Danglars haussa les épaules.

« Folles créatures, en vérité, que ces femmes qui se croient des génies parce qu’elles ont conduit une ou dix intrigues de façon à n’être pas affichées dans tout Paris ! Mais songez donc : eussiez-vous caché vos dérèglements à votre mari même, ce qui est l’A.B.C. de l’art, parce que la plupart du temps les maris ne veulent pas voir, vous ne seriez qu’une pâle copie de ce que font la moitié de vos amies les femmes du monde. Mais il n’en est pas ainsi pour moi ; j’ai vu et toujours vu ; depuis seize ans à peu près, vous m’avez caché une pensée peut-être, mais pas une démarche, pas une action, pas une faute. Tandis que vous, de votre côté, vous vous applaudissiez de votre adresse et croyiez fermement me tromper : qu’en est-il résulté ? c’est que, grâce à ma prétendue ignorance, depuis M. de Villefort jusqu’à M. Debray, il n’est pas un de vos amis qui n’ait tremblé devant moi. Il n’en est pas un qui ne m’ait traité en maître de la maison, ma seule prétention près de vous ; il n’en est pas un, enfin, qui ait osé vous dire de moi ce que je vous en dis moi-même aujourd’hui. Je vous permets de me rendre odieux, mais je vous empêcherai de me rendre ridicule, et surtout je vous défends positivement et, par-dessus tout, de me ruiner. »

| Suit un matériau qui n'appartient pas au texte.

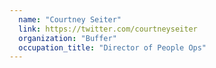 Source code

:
 ```yaml
---
  name: "Courtney Seiter"
  link: https://twitter.com/courtneyseiter
  organization: "Buffer"
  occupation_title: "Director of People Ops"
---
```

Jusqu’au moment où le nom de Villefort avait été prononcé, la baronne avait fait assez bonne contenance ; mais à ce nom elle avait pâli, et se levant comme mue par un ressort, elle avait étendu les bras comme pour conjurer une apparition, et fait trois pas vers son mari comme pour lui arracher la fin du secret qu’il ne connaissait pas ou que peut-être, par quelque calcul odieux comme étaient à peu près tous les calculs de Danglars, il ne voulait pas laisser échapper entièrement.

« M. de Villefort ! que signifie ! que voulez-vous dire ?

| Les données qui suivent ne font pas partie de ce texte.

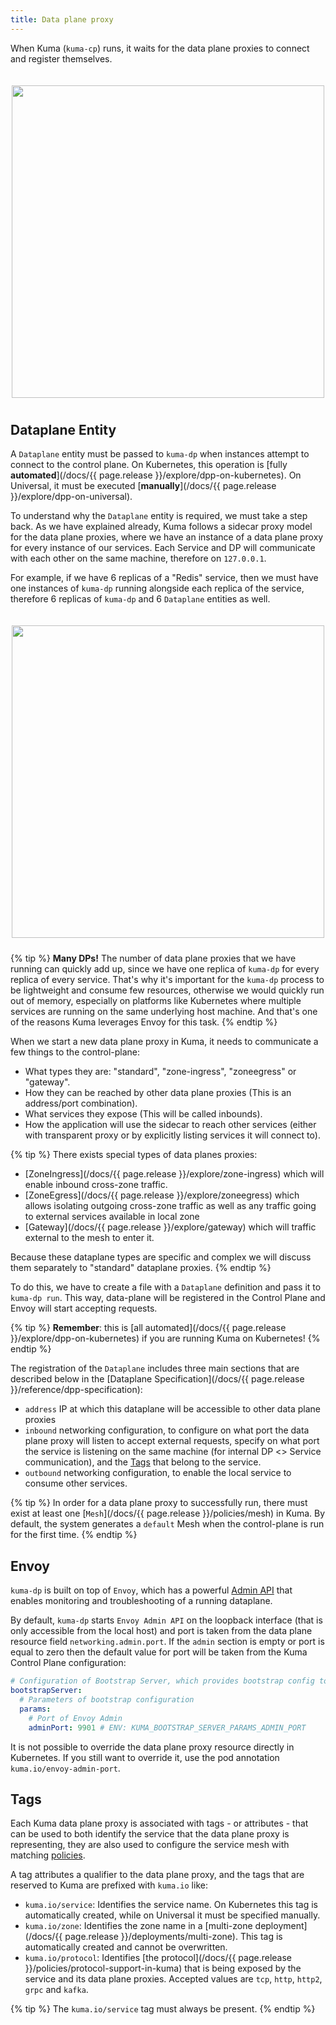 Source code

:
 ```yaml
---
title: Data plane proxy
---
```


When Kuma (`kuma-cp`) runs, it waits for the data plane proxies to connect and register themselves.

<center>
<img src="/assets/images/docs/0.4.0/diagram-10.jpg" alt="" style="width: 500px; padding-top: 20px; padding-bottom: 10px;"/>
</center>

## Dataplane Entity

A `Dataplane` entity must be passed to `kuma-dp` when instances attempt to connect to the control plane.
On Kubernetes, this operation is [fully **automated**](/docs/{{ page.release }}/explore/dpp-on-kubernetes).
On Universal, it must be executed [**manually**](/docs/{{ page.release }}/explore/dpp-on-universal).

To understand why the `Dataplane` entity is required, we must take a step back. As we have explained already, Kuma follows a sidecar proxy model for the data plane proxies, where we have an instance of a data plane proxy for every instance of our services. Each Service and DP will communicate with each other on the same machine, therefore on `127.0.0.1`.

For example, if we have 6 replicas of a "Redis" service, then we must have one instances of `kuma-dp` running alongside each replica of the service, therefore 6 replicas of `kuma-dp` and 6 `Dataplane` entities as well.

<center>
<img src="/assets/images/docs/0.4.0/diagram-11.jpg" alt="" style="width: 500px; padding-top: 20px; padding-bottom: 10px;"/>
</center>

{% tip %}
**Many DPs!** The number of data plane proxies that we have running can quickly add up, since we have one replica of `kuma-dp` for every replica of every service. That's why it's important for the `kuma-dp` process to be lightweight and consume few resources, otherwise we would quickly run out of memory, especially on platforms like Kubernetes where multiple services are running on the same underlying host machine. And that's one of the reasons Kuma leverages Envoy for this task.
{% endtip %}

When we start a new data plane proxy in Kuma, it needs to communicate a few things to the control-plane: 

- What types they are: "standard", "zone-ingress", "zoneegress" or "gateway".
- How they can be reached by other data plane proxies (This is an address/port combination).
- What services they expose (This will be called inbounds).
- How the application will use the sidecar to reach other services (either with transparent proxy or by explicitly listing services it will connect to).

{% tip %}
There exists special types of data planes proxies:

- [ZoneIngress](/docs/{{ page.release }}/explore/zone-ingress) which will enable inbound cross-zone traffic.
- [ZoneEgress](/docs/{{ page.release }}/explore/zoneegress) which allows isolating outgoing cross-zone
  traffic as well as any traffic going to external services available in local
  zone
- [Gateway](/docs/{{ page.release }}/explore/gateway) which will traffic external to the mesh to enter it.

Because these dataplane types are specific and complex we will discuss them separately to "standard" dataplane proxies.
{% endtip %}

To do this, we have to create a file with a `Dataplane` definition and pass it to `kuma-dp run`. This way, data-plane will be registered in the Control Plane and Envoy will start accepting requests.

{% tip %}
**Remember**: this is [all automated](/docs/{{ page.release }}/explore/dpp-on-kubernetes) if you are running Kuma on Kubernetes!
{% endtip %}

The registration of the `Dataplane` includes three main sections that are described below in the [Dataplane Specification](/docs/{{ page.release }}/reference/dpp-specification):

* `address` IP at which this dataplane will be accessible to other data plane proxies
* `inbound` networking configuration, to configure on what port the data plane proxy will listen to accept external requests, specify on what port the service is listening on the same machine (for internal DP <> Service communication), and the [Tags](#tags) that belong to the service. 
* `outbound` networking configuration, to enable the local service to consume other services.

{% tip %}
In order for a data plane proxy to successfully run, there must exist at least one [`Mesh`](/docs/{{ page.release }}/policies/mesh) in Kuma.
By default, the system generates a `default` Mesh when the control-plane is run for the first time.
{% endtip %}

## Envoy

`kuma-dp` is built on top of `Envoy`, which has a powerful [Admin API](https://www.envoyproxy.io/docs/envoy/latest/operations/admin) that enables monitoring and troubleshooting of a running dataplane.

By default, `kuma-dp` starts `Envoy Admin API` on the loopback interface (that is only accessible from the local host)
and port is taken from the data plane resource field `networking.admin.port`. If the `admin` section is empty or port
is equal to zero then the default value for port will be taken from the Kuma Control Plane configuration:

```yaml
# Configuration of Bootstrap Server, which provides bootstrap config to Dataplanes
bootstrapServer:
  # Parameters of bootstrap configuration
  params:
    # Port of Envoy Admin
    adminPort: 9901 # ENV: KUMA_BOOTSTRAP_SERVER_PARAMS_ADMIN_PORT
```

It is not possible to override the data plane proxy resource directly in Kubernetes. If you still want to override it, use the pod annotation `kuma.io/envoy-admin-port`.

## Tags

Each Kuma data plane proxy is associated with tags - or attributes - that can be used to both identify the service that the data plane proxy is representing, they are also used to configure the service mesh with matching [policies](/policies).

A tag attributes a qualifier to the data plane proxy, and the tags that are reserved to Kuma are prefixed with `kuma.io` like:

* `kuma.io/service`: Identifies the service name. On Kubernetes this tag is automatically created, while on Universal it must be specified manually.
* `kuma.io/zone`: Identifies the zone name in a [multi-zone deployment](/docs/{{ page.release }}/deployments/multi-zone). This tag is automatically created and cannot be overwritten.
* `kuma.io/protocol`: Identifies [the protocol](/docs/{{ page.release }}/policies/protocol-support-in-kuma) that is being exposed by the service and its data plane proxies. Accepted values are `tcp`, `http`, `http2`, `grpc` and `kafka`.

{% tip %}
The `kuma.io/service` tag must always be present.
{% endtip %}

—Cela veut dire, madame, que M. de Nargonne, votre premier mari, n’étant ni un philosophe ni un banquier, ou peut-être étant l’un et l’autre, et voyant qu’il n’y avait aucun parti à tirer d’un procureur du roi, est mort de chagrin ou de colère de vous avoir trouvée enceinte de six mois après une absence de neuf. Je suis brutal, non seulement je le sais, mais je m’en vante : c’est un de mes moyens de succès dans mes opérations commerciales. Pourquoi, au lieu de tuer, s’est-il fait tuer lui-même ? parce qu’il n’avait pas de caisse à sauver. Mais, moi, je me dois à ma caisse. M. Debray, mon associé, me fait perdre sept cent mille francs, qu’il supporte sa part de la perte, et nous continuerons nos affaires ; sinon, qu’il me fasse banqueroute de ces cent soixante-quinze mille livres, et qu’il fasse ce que font les banqueroutiers, qu’il disparaisse. Eh, mon Dieu ! c’est un charmant garçon, je le sais, quand ses nouvelles sont exactes ; mais quand elles ne le sont pas, il y en a cinquante dans le monde qui valent mieux que lui. »

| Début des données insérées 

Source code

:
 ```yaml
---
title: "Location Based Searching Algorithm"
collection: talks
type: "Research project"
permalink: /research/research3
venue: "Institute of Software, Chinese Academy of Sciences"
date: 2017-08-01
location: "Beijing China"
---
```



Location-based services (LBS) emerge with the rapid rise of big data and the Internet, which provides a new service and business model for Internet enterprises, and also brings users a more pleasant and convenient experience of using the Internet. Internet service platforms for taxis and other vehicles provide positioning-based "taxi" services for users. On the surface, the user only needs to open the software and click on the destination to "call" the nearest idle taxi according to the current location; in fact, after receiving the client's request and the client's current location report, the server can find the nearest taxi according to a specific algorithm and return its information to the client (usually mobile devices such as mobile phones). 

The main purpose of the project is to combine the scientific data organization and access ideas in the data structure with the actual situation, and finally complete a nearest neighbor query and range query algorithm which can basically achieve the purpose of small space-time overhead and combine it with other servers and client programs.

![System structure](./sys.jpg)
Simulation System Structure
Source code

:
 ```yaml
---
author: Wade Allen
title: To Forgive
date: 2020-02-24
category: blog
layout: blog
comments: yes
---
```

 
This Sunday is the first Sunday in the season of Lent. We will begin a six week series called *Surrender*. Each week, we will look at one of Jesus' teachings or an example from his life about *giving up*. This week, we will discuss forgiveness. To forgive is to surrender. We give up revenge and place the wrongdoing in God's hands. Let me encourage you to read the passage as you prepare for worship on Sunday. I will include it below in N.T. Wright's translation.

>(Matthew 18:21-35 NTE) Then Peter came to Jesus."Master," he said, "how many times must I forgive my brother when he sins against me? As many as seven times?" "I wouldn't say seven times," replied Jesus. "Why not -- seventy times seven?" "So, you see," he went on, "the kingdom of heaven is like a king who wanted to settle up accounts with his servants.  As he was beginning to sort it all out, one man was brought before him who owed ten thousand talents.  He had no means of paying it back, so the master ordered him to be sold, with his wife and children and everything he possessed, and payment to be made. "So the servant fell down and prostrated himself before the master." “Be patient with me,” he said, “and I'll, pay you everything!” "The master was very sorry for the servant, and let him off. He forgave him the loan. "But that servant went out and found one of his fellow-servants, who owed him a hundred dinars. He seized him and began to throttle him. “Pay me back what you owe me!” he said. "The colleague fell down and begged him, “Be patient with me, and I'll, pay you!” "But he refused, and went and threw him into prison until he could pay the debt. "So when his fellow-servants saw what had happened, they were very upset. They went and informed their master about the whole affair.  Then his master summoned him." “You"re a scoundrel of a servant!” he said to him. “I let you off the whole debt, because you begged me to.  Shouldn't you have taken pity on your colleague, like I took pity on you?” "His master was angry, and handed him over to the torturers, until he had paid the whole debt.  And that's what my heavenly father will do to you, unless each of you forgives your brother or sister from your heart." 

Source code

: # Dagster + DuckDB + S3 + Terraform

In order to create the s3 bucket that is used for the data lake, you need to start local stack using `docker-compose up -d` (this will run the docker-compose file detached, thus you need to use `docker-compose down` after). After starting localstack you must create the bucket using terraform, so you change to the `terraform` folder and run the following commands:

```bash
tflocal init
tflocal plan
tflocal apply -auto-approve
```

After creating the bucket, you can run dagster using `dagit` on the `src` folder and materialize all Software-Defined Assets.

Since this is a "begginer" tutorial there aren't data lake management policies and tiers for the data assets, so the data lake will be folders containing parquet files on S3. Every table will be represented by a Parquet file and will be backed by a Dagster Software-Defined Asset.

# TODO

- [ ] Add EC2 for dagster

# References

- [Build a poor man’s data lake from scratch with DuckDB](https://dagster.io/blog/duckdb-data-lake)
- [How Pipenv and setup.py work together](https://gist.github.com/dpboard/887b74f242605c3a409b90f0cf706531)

Mme Danglars était atterrée ; cependant elle fit un effort suprême pour répondre à cette dernière attaque. Elle tomba sur un fauteuil, pensant à Villefort, à la scène du dîner, à cette étrange série de malheurs qui depuis quelques jours s’abattaient un à un sur sa maison et changeaient en scandaleux débats le calme ouaté de son ménage. Danglars ne la regarda même pas, quoiqu’elle fît tout ce qu’elle put pour s’évanouir. Il tira la porte de la chambre à coucher sans ajouter un seul mot et rentra chez lui ; de sorte que Mme Danglars, en revenant de son demi-évanouissement, put croire qu’elle avait fait un mauvais rêve.